US is consistent but confused when asked for views on biometrics use

New research on Americans’ perception of biometrics use in general looks good for vendors of the technology, but it also shows some profoundly confused thinking about regulating its use.

A Pennsylvania University survey of 4,048 adults spread across demographics and geographic location show that, more than what tool is used, Americans are touchy about who uses the tools.

A majority of people responding to Penn State’s questionnaire accept law enforcement and intelligence agencies surveilling by face, fingerprint, DNA, voice, eye and hand geometry biometrics.

And yet, a majority of respondents did not want governments to use some types of biometrics. Autocratic governments lean heavily on police and spies to keep populations in line.

Respondents were asked about seven use cases, and the majority said they are not comfortable with surveillance-related applications.

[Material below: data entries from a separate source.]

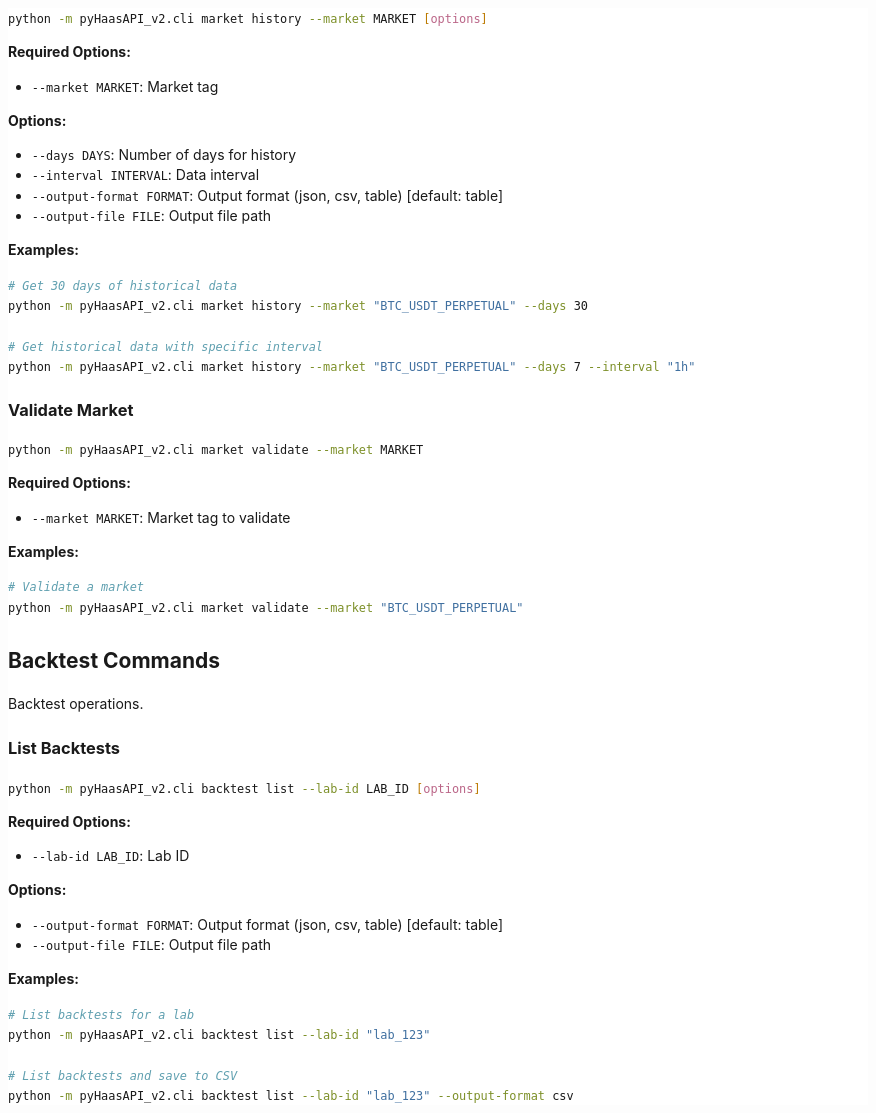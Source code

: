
 ```bash
python -m pyHaasAPI_v2.cli market history --market MARKET [options]
```

**Required Options:**
- `--market MARKET`: Market tag

**Options:**
- `--days DAYS`: Number of days for history
- `--interval INTERVAL`: Data interval
- `--output-format FORMAT`: Output format (json, csv, table) [default: table]
- `--output-file FILE`: Output file path

**Examples:**
```bash
# Get 30 days of historical data
python -m pyHaasAPI_v2.cli market history --market "BTC_USDT_PERPETUAL" --days 30

# Get historical data with specific interval
python -m pyHaasAPI_v2.cli market history --market "BTC_USDT_PERPETUAL" --days 7 --interval "1h"
```

### Validate Market

```bash
python -m pyHaasAPI_v2.cli market validate --market MARKET
```

**Required Options:**
- `--market MARKET`: Market tag to validate

**Examples:**
```bash
# Validate a market
python -m pyHaasAPI_v2.cli market validate --market "BTC_USDT_PERPETUAL"
```

## Backtest Commands

Backtest operations.

### List Backtests

```bash
python -m pyHaasAPI_v2.cli backtest list --lab-id LAB_ID [options]
```

**Required Options:**
- `--lab-id LAB_ID`: Lab ID

**Options:**
- `--output-format FORMAT`: Output format (json, csv, table) [default: table]
- `--output-file FILE`: Output file path

**Examples:**
```bash
# List backtests for a lab
python -m pyHaasAPI_v2.cli backtest list --lab-id "lab_123"

# List backtests and save to CSV
python -m pyHaasAPI_v2.cli backtest list --lab-id "lab_123" --output-format csv
```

These include use of biometrics to track movements in retail stores and then inform targeted advertising, customer loyalty programs, ‘reconnection scenarios’ carried out by companies, or surveillance of streets and sidewalks by a homeowners association.

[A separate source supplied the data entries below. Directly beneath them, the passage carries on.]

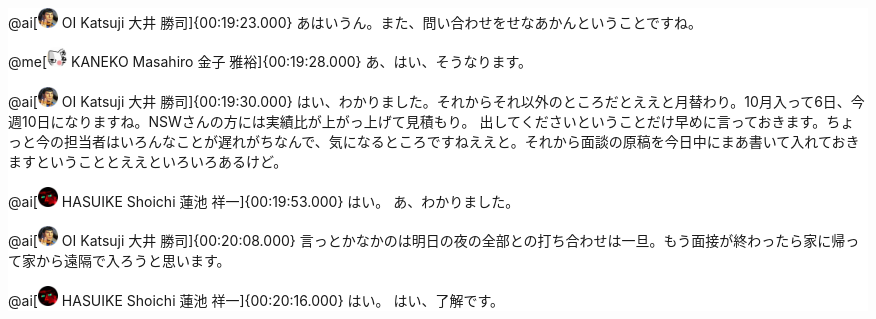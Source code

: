 @ai[<img src="icons/speaker_041.png" width="20" height="20" /> OI Katsuji 大井 勝司]{00:19:23.000}
あはいうん。また、問い合わせをせなあかんということですね。

@me[<img src="icons/speaker_004.png" width="20" height="20" /> KANEKO Masahiro 金子 雅裕]{00:19:28.000}
あ、はい、そうなります。

@ai[<img src="icons/speaker_041.png" width="20" height="20" /> OI Katsuji 大井 勝司]{00:19:30.000}
はい、わかりました。それからそれ以外のところだとええと月替わり。10月入って6日、今週10日になりますね。NSWさんの方には実績比が上がっ上げて見積もり。
出してくださいということだけ早めに言っておきます。ちょっと今の担当者はいろんなことが遅れがちなんで、気になるところですねええと。それから面談の原稿を今日中にまあ書いて入れておきますということとええといろいろあるけど。

@ai[<img src="icons/speaker_003.png" width="20" height="20" /> HASUIKE Shoichi 蓮池 祥一]{00:19:53.000}
はい。
あ、わかりました。

@ai[<img src="icons/speaker_041.png" width="20" height="20" /> OI Katsuji 大井 勝司]{00:20:08.000}
言っとかなかのは明日の夜の全部との打ち合わせは一旦。もう面接が終わったら家に帰って家から遠隔で入ろうと思います。

@ai[<img src="icons/speaker_003.png" width="20" height="20" /> HASUIKE Shoichi 蓮池 祥一]{00:20:16.000}
はい。
はい、了解です。
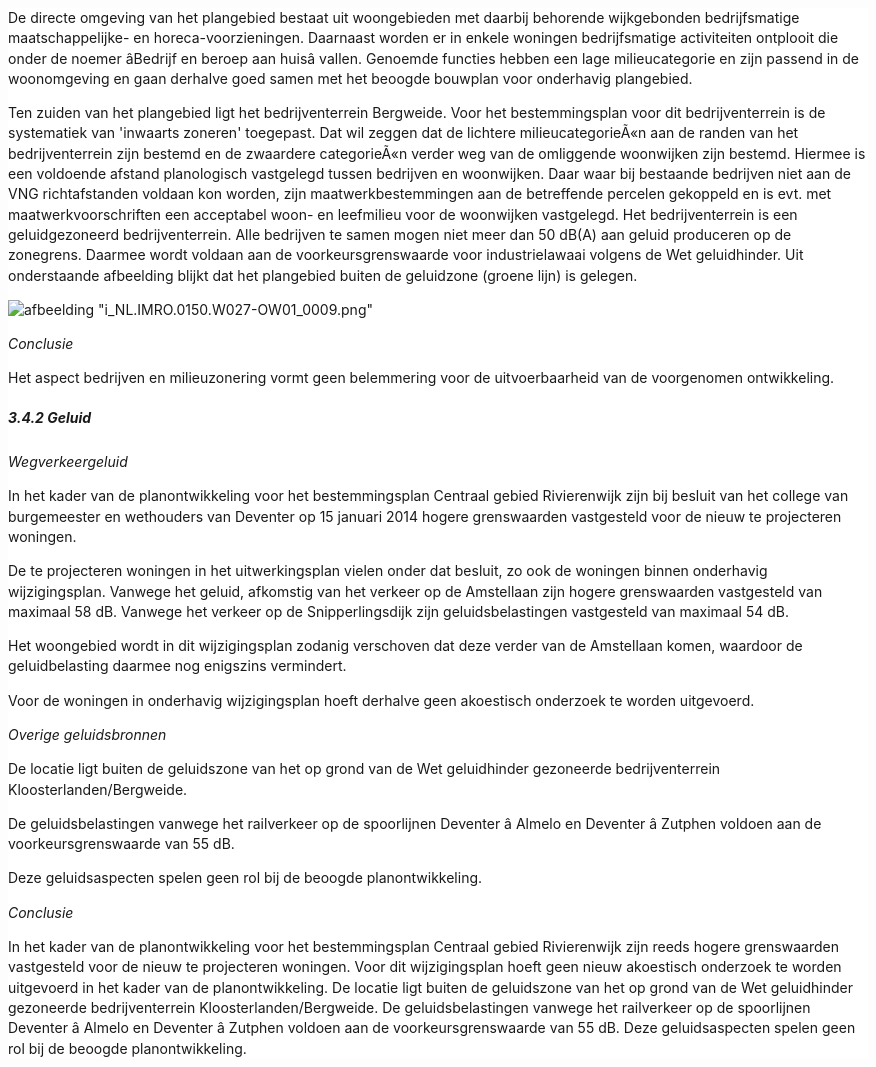 De directe omgeving van het plangebied bestaat uit woongebieden met daarbij behorende wijkgebonden bedrijfsmatige maatschappelijke\- en horeca\-voorzieningen. Daarnaast worden er in enkele woningen bedrijfsmatige activiteiten ontplooit die onder de noemer âBedrijf en beroep aan huisâ vallen. Genoemde functies hebben een lage milieucategorie en zijn passend in de woonomgeving en gaan derhalve goed samen met het beoogde bouwplan voor onderhavig plangebied.

Ten zuiden van het plangebied ligt het bedrijventerrein Bergweide. Voor het bestemmingsplan voor dit bedrijventerrein is de systematiek van 'inwaarts zoneren' toegepast. Dat wil zeggen dat de lichtere milieucategorieÃ«n aan de randen van het bedrijventerrein zijn bestemd en de zwaardere categorieÃ«n verder weg van de omliggende woonwijken zijn bestemd. Hiermee is een voldoende afstand planologisch vastgelegd tussen bedrijven en woonwijken. Daar waar bij bestaande bedrijven niet aan de VNG richtafstanden voldaan kon worden, zijn maatwerkbestemmingen aan de betreffende percelen gekoppeld en is evt. met maatwerkvoorschriften een acceptabel woon\- en leefmilieu voor de woonwijken vastgelegd. Het bedrijventerrein is een geluidgezoneerd bedrijventerrein. Alle bedrijven te samen mogen niet meer dan 50 dB(A) aan geluid produceren op de zonegrens. Daarmee wordt voldaan aan de voorkeursgrenswaarde voor industrielawaai volgens de Wet geluidhinder. Uit onderstaande afbeelding blijkt dat het plangebied buiten de geluidzone (groene lijn) is gelegen.

![afbeelding "i_NL.IMRO.0150.W027-OW01_0009.png"](i_NL.IMRO.0150.W027-OW01_0009.png)

*Conclusie*

Het aspect bedrijven en milieuzonering vormt geen belemmering voor de uitvoerbaarheid van de voorgenomen ontwikkeling.

##### 3\.4\.2 Geluid

*Wegverkeergeluid*

In het kader van de planontwikkeling voor het bestemmingsplan Centraal gebied Rivierenwijk zijn bij besluit van het college van burgemeester en wethouders van Deventer op 15 januari 2014 hogere grenswaarden vastgesteld voor de nieuw te projecteren woningen.

De te projecteren woningen in het uitwerkingsplan vielen onder dat besluit, zo ook de woningen binnen onderhavig wijzigingsplan. Vanwege het geluid, afkomstig van het verkeer op de Amstellaan zijn hogere grenswaarden vastgesteld van maximaal 58 dB. Vanwege het verkeer op de Snipperlingsdijk zijn geluidsbelastingen vastgesteld van maximaal 54 dB.

Het woongebied wordt in dit wijzigingsplan zodanig verschoven dat deze verder van de Amstellaan komen, waardoor de geluidbelasting daarmee nog enigszins vermindert.

Voor de woningen in onderhavig wijzigingsplan hoeft derhalve geen akoestisch onderzoek te worden uitgevoerd.

*Overige geluidsbronnen*

De locatie ligt buiten de geluidszone van het op grond van de Wet geluidhinder gezoneerde bedrijventerrein Kloosterlanden/Bergweide.

De geluidsbelastingen vanwege het railverkeer op de spoorlijnen Deventer â Almelo en Deventer â Zutphen voldoen aan de voorkeursgrenswaarde van 55 dB.

Deze geluidsaspecten spelen geen rol bij de beoogde planontwikkeling.

*Conclusie*

In het kader van de planontwikkeling voor het bestemmingsplan Centraal gebied Rivierenwijk zijn reeds hogere grenswaarden vastgesteld voor de nieuw te projecteren woningen. Voor dit wijzigingsplan hoeft geen nieuw akoestisch onderzoek te worden uitgevoerd in het kader van de planontwikkeling. De locatie ligt buiten de geluidszone van het op grond van de Wet geluidhinder gezoneerde bedrijventerrein Kloosterlanden/Bergweide. De geluidsbelastingen vanwege het railverkeer op de spoorlijnen Deventer â Almelo en Deventer â Zutphen voldoen aan de voorkeursgrenswaarde van 55 dB. Deze geluidsaspecten spelen geen rol bij de beoogde planontwikkeling.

And while 67 percent of a subset of the whole said they were comfortable using their face or fingerprint to unlock their phones, a slight majority of the whole group said they distrust tech companies — which would include phone makers and biometrics firms — with their biometric identifiers.

Just looking at those particular numbers, it would seem that talking points espoused by far-right pundits and politicians are finding increased traction among consumer as well as voters. Distrust from those quarters sewn against vague, emotion-prompting organizations, like “government” and “tech companies” is a common messaging technique.

What is less contradictory, are overall rankings for comfort with specific biometric modalities. Indeed, according to survey authors, the scores showed little fluctuation regardless of demographics, including race and ethnic background, income, education, age, gender — and even political persuasion.

Almost 75 percent were very or somewhat comfortable with fingerprints and 66 percent for voice prints.

Sixty-three percent are at least somewhat accepting of hand geometry, and 61 percent said the same of face scanning. About the same percentage would sign off on eye scans, according to the survey.

Even DNA biometrics, the least understood of them all, found acceptance among 56 percent.